How to complete this task: Whenever a line below holds the word "infinite", count it; please give only the final number.

Records for processing:
==============================

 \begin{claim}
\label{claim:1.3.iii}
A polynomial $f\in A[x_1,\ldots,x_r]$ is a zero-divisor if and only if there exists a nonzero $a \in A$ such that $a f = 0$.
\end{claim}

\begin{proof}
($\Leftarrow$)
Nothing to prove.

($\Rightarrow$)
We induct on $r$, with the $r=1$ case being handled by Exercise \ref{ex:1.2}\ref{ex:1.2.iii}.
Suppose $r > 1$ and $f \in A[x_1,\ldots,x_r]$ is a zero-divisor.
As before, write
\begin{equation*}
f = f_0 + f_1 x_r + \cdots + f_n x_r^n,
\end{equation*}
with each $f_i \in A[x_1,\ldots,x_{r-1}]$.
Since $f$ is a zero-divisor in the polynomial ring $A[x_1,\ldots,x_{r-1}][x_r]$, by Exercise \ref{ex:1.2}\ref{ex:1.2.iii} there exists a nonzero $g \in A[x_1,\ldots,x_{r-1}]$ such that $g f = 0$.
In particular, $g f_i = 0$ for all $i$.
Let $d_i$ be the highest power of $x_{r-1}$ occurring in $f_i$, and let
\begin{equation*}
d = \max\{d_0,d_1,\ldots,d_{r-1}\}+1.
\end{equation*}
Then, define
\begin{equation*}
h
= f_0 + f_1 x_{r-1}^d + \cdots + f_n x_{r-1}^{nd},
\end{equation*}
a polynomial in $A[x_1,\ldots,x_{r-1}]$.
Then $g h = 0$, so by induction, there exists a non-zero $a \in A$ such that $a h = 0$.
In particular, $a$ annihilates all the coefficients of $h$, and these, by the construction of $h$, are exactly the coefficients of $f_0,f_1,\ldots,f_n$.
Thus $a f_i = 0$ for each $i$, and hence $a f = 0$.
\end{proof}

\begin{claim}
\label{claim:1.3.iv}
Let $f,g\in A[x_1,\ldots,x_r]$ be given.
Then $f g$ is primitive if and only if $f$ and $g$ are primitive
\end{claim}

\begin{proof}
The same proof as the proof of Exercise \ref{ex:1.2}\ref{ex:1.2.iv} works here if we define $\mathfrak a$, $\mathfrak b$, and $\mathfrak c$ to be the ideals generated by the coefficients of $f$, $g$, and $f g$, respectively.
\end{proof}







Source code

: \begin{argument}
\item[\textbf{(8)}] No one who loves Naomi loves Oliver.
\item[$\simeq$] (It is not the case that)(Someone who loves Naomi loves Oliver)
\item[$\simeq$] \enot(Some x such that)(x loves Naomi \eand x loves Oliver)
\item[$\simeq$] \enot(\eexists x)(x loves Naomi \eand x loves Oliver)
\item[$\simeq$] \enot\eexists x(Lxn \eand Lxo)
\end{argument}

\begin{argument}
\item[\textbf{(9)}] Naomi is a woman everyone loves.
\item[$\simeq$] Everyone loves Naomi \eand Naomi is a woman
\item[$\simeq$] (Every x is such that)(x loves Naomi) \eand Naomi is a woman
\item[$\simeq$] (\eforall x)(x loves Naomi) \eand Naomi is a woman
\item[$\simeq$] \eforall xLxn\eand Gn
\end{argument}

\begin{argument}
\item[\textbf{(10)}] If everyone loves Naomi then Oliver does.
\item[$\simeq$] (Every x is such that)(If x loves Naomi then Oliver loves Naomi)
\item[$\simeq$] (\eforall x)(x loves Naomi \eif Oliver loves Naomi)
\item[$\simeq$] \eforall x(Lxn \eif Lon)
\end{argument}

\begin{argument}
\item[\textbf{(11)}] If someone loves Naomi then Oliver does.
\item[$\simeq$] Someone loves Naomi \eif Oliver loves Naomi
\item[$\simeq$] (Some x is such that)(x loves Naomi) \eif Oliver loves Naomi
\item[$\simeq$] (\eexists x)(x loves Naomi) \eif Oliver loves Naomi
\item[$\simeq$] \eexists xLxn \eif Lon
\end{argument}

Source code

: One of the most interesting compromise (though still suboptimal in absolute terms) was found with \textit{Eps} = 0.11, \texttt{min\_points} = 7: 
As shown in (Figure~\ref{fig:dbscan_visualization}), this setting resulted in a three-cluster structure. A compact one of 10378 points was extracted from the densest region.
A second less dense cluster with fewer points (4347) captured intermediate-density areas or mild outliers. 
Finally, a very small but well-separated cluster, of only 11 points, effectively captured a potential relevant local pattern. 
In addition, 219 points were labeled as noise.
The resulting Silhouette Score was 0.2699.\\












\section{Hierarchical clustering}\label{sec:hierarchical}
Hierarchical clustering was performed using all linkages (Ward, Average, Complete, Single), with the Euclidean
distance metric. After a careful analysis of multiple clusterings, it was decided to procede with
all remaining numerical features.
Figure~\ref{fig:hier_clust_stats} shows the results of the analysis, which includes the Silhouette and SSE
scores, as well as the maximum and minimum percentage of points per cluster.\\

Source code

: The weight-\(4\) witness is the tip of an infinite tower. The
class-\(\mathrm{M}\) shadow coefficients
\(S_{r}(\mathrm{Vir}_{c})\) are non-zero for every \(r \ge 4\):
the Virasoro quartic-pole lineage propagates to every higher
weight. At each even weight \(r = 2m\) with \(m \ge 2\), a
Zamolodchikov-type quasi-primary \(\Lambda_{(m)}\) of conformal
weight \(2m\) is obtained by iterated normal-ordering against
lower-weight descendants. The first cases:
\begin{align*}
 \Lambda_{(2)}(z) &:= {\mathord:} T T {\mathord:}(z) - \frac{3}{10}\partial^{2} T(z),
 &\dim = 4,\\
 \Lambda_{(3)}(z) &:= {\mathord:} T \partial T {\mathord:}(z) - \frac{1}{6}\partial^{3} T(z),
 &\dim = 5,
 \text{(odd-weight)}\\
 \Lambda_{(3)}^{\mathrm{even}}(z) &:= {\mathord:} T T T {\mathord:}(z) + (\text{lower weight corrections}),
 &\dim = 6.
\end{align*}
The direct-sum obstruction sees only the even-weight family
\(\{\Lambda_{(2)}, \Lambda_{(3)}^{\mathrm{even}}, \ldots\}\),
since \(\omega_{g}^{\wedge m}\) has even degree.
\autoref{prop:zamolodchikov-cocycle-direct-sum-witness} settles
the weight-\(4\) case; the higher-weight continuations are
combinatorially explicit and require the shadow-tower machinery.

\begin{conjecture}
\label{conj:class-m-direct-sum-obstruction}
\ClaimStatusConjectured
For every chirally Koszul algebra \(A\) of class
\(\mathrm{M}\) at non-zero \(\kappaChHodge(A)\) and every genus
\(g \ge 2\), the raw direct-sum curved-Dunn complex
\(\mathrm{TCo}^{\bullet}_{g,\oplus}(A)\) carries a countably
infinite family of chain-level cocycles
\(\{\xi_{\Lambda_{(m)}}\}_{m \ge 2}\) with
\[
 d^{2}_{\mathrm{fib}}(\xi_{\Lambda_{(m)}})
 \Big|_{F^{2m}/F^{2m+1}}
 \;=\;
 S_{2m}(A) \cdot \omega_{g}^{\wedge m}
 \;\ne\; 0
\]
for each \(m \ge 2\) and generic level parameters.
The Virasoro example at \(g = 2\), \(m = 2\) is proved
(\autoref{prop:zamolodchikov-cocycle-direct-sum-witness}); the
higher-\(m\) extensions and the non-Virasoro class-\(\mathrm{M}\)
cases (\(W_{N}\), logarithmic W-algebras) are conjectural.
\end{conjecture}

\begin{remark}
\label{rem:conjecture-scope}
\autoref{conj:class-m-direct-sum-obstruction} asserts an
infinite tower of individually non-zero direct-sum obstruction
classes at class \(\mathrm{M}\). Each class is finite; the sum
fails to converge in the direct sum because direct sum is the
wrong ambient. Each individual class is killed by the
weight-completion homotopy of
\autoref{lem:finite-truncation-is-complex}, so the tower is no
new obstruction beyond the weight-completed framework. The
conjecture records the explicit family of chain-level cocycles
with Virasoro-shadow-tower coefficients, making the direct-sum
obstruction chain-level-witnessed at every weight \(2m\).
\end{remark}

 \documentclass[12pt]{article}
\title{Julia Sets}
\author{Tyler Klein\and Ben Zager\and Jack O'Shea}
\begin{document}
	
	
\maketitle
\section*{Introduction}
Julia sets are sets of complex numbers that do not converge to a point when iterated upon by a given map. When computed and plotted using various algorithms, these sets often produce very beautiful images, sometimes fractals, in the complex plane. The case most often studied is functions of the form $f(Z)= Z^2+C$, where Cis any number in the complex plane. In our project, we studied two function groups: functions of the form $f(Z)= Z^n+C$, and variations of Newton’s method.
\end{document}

==============================

Completed exercise: 3